Task requirements: Keep only those lines of the records that include the string "mismo".

[Opening Dataset entries section]

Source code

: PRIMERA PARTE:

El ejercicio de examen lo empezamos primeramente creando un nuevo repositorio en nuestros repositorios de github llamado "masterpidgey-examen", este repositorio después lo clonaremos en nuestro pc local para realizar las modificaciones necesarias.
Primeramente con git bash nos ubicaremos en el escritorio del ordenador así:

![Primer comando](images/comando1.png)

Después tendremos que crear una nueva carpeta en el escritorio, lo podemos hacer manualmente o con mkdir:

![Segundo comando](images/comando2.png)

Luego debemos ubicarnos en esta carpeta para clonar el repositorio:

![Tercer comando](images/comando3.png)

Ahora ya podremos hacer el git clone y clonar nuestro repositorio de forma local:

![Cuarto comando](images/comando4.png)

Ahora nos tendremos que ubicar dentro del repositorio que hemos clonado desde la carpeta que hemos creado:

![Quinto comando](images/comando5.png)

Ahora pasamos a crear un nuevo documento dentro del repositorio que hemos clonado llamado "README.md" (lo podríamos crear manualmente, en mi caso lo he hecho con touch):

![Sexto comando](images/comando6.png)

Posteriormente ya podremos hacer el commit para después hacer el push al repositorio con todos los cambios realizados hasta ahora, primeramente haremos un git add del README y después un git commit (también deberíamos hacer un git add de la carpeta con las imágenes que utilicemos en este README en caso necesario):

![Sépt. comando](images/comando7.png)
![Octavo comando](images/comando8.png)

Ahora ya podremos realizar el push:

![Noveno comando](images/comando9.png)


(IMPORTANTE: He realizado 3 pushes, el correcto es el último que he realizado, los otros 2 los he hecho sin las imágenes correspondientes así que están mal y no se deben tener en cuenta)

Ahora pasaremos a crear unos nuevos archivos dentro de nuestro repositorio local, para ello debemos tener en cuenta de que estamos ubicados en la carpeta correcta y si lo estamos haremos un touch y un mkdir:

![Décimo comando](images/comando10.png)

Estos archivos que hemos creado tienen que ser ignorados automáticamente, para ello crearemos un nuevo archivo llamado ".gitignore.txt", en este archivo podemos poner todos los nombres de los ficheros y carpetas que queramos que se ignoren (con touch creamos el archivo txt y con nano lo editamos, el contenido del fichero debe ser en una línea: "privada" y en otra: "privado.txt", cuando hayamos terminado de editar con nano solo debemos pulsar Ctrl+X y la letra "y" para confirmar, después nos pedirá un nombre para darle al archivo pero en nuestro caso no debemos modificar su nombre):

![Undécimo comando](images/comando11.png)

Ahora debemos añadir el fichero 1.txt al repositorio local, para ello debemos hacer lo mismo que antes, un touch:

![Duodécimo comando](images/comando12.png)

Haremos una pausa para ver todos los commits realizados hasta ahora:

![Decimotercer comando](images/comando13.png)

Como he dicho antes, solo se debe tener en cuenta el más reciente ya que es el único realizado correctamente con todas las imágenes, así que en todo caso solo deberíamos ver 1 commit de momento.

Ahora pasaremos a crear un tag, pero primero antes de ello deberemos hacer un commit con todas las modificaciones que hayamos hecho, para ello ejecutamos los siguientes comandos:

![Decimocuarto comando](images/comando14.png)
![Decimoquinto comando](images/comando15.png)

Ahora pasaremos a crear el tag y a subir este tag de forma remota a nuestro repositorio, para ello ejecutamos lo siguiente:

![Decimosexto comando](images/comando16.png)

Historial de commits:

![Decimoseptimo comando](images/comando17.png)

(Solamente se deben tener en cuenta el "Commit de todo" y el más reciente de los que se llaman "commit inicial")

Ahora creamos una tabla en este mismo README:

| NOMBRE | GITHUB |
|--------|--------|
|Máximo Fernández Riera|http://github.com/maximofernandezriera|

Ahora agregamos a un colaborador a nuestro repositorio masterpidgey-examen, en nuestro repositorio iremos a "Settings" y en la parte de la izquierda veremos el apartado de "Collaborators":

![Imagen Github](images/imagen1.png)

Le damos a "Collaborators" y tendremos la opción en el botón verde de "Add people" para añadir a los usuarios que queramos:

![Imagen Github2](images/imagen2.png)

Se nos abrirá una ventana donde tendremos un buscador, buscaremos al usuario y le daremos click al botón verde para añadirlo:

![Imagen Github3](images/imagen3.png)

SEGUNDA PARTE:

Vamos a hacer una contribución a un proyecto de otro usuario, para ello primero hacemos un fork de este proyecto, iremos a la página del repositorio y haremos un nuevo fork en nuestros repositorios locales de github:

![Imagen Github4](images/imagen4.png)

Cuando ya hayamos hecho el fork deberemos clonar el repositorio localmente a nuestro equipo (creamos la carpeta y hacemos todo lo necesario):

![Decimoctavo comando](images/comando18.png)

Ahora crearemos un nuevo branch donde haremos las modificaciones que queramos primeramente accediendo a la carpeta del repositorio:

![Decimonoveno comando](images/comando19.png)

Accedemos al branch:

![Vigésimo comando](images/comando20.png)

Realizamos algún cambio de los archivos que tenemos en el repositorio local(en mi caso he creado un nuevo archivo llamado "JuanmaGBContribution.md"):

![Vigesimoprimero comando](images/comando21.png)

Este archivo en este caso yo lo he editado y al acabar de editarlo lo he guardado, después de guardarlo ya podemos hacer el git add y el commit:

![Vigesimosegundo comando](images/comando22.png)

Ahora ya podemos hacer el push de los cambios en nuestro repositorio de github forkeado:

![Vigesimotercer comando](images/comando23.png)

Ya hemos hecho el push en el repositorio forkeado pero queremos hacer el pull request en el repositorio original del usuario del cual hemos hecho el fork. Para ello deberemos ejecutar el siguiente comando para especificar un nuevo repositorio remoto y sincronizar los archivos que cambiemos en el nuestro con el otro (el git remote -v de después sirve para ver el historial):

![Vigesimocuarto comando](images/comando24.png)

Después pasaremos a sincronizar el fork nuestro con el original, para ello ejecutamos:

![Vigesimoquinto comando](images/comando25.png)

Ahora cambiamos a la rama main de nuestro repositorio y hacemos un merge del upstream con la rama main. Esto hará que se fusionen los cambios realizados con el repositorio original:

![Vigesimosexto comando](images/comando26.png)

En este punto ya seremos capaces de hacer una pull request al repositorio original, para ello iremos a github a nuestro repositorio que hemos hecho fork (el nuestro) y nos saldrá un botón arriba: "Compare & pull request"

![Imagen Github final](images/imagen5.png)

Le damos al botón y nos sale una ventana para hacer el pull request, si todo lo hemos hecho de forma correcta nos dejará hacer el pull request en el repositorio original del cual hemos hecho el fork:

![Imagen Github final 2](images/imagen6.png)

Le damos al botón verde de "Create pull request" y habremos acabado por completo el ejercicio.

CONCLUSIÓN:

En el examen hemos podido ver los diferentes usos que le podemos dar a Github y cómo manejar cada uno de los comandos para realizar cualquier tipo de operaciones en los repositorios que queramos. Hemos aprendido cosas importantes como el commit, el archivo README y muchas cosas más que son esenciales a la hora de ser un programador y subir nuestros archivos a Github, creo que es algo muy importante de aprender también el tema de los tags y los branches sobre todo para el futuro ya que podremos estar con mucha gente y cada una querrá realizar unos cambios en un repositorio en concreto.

[Closing Dataset entries section]

Worked solution:
Ahora debemos añadir el fichero 1.txt al repositorio local, para ello debemos hacer lo mismo que antes, un touch:
Ahora creamos una tabla en este mismo README:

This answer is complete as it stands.